:: EXERCISE DATA

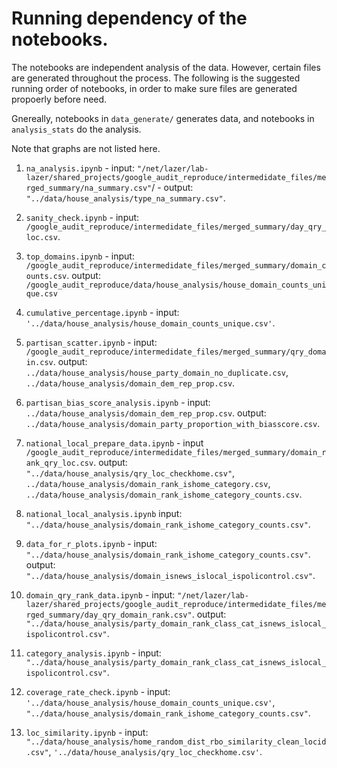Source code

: # Running dependency of the notebooks.

The notebooks are independent analysis of the data. However, certain files are generated throughout the process. The following is the suggested running order of notebooks, in order to make sure files are generated propoerly before need.

Gnereally, notebooks in `data_generate/` generates data, and notebooks in `analysis_stats` do the analysis. 

Note that graphs are not listed here. 

1. `na_analysis.ipynb` - input: `"/net/lazer/lab-lazer/shared_projects/google_audit_reproduce/intermedidate_files/merged_summary/na_summary.csv"`/ - output: `"../data/house_analysis/type_na_summary.csv"`.

1. `sanity_check.ipynb` - input: `/google_audit_reproduce/intermedidate_files/merged_summary/day_qry_loc.csv`.
   
2.  `top_domains.ipynb` - input: `/google_audit_reproduce/intermedidate_files/merged_summary/domain_counts.csv`. output: `/google_audit_reproduce/data/house_analysis/house_domain_counts_unique.csv`
   
3. `cumulative_percentage.ipynb` - input: `'../data/house_analysis/house_domain_counts_unique.csv'`.

4. `partisan_scatter.ipynb` - input: `/google_audit_reproduce/intermedidate_files/merged_summary/qry_domain.csv`. output: `../data/house_analysis/house_party_domain_no_duplicate.csv`, `../data/house_analysis/domain_dem_rep_prop.csv`.

5. `partisan_bias_score_analysis.ipynb` - input: `../data/house_analysis/domain_dem_rep_prop.csv`. output: `../data/house_analysis/domain_party_proportion_with_biasscore.csv`.

6. `national_local_prepare_data.ipynb` - input `/google_audit_reproduce/intermedidate_files/merged_summary/domain_rank_qry_loc.csv`. output: `"../data/house_analysis/qry_loc_checkhome.csv"`, `../data/house_analysis/domain_rank_ishome_category.csv`, `../data/house_analysis/domain_rank_ishome_category_counts.csv`.

7. `national_local_analysis.ipynb` input: `"../data/house_analysis/domain_rank_ishome_category_counts.csv"`.  

8. `data_for_r_plots.ipynb` - input: `"../data/house_analysis/domain_rank_ishome_category_counts.csv"`. output: `"../data/house_analysis/domain_isnews_islocal_ispolicontrol.csv"`.

9. `domain_qry_rank_data.ipynb` - input: `"/net/lazer/lab-lazer/shared_projects/google_audit_reproduce/intermedidate_files/merged_summary/day_qry_domain_rank.csv"`. output: `"../data/house_analysis/party_domain_rank_class_cat_isnews_islocal_ispolicontrol.csv"`.

10. `category_analysis.ipynb` - input: `"../data/house_analysis/party_domain_rank_class_cat_isnews_islocal_ispolicontrol.csv"`.

10. `coverage_rate_check.ipynb` - input: `'../data/house_analysis/house_domain_counts_unique.csv'`, `"../data/house_analysis/domain_rank_ishome_category_counts.csv"`.

11. `loc_similarity.ipynb` - input: `"../data/house_analysis/home_random_dist_rbo_similarity_clean_locid.csv"`, `'../data/house_analysis/qry_loc_checkhome.csv'`.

::::

TASK INSTRUCTIONS -> Wherever a picture appears in the data, please drop it and retype the rest exactly.

ANSWER BOX ->
Source code

: # Running dependency of the notebooks.

The notebooks are independent analysis of the data. However, certain files are generated throughout the process. The following is the suggested running order of notebooks, in order to make sure files are generated propoerly before need.

Gnereally, notebooks in `data_generate/` generates data, and notebooks in `analysis_stats` do the analysis. 

Note that graphs are not listed here. 

1. `na_analysis.ipynb` - input: `"/net/lazer/lab-lazer/shared_projects/google_audit_reproduce/intermedidate_files/merged_summary/na_summary.csv"`/ - output: `"../data/house_analysis/type_na_summary.csv"`.

1. `sanity_check.ipynb` - input: `/google_audit_reproduce/intermedidate_files/merged_summary/day_qry_loc.csv`.
   
2.  `top_domains.ipynb` - input: `/google_audit_reproduce/intermedidate_files/merged_summary/domain_counts.csv`. output: `/google_audit_reproduce/data/house_analysis/house_domain_counts_unique.csv`
   
3. `cumulative_percentage.ipynb` - input: `'../data/house_analysis/house_domain_counts_unique.csv'`.

4. `partisan_scatter.ipynb` - input: `/google_audit_reproduce/intermedidate_files/merged_summary/qry_domain.csv`. output: `../data/house_analysis/house_party_domain_no_duplicate.csv`, `../data/house_analysis/domain_dem_rep_prop.csv`.

5. `partisan_bias_score_analysis.ipynb` - input: `../data/house_analysis/domain_dem_rep_prop.csv`. output: `../data/house_analysis/domain_party_proportion_with_biasscore.csv`.

6. `national_local_prepare_data.ipynb` - input `/google_audit_reproduce/intermedidate_files/merged_summary/domain_rank_qry_loc.csv`. output: `"../data/house_analysis/qry_loc_checkhome.csv"`, `../data/house_analysis/domain_rank_ishome_category.csv`, `../data/house_analysis/domain_rank_ishome_category_counts.csv`.

7. `national_local_analysis.ipynb` input: `"../data/house_analysis/domain_rank_ishome_category_counts.csv"`.  

8. `data_for_r_plots.ipynb` - input: `"../data/house_analysis/domain_rank_ishome_category_counts.csv"`. output: `"../data/house_analysis/domain_isnews_islocal_ispolicontrol.csv"`.

9. `domain_qry_rank_data.ipynb` - input: `"/net/lazer/lab-lazer/shared_projects/google_audit_reproduce/intermedidate_files/merged_summary/day_qry_domain_rank.csv"`. output: `"../data/house_analysis/party_domain_rank_class_cat_isnews_islocal_ispolicontrol.csv"`.

10. `category_analysis.ipynb` - input: `"../data/house_analysis/party_domain_rank_class_cat_isnews_islocal_ispolicontrol.csv"`.

10. `coverage_rate_check.ipynb` - input: `'../data/house_analysis/house_domain_counts_unique.csv'`, `"../data/house_analysis/domain_rank_ishome_category_counts.csv"`.

11. `loc_similarity.ipynb` - input: `"../data/house_analysis/home_random_dist_rbo_similarity_clean_locid.csv"`, `'../data/house_analysis/qry_loc_checkhome.csv'`.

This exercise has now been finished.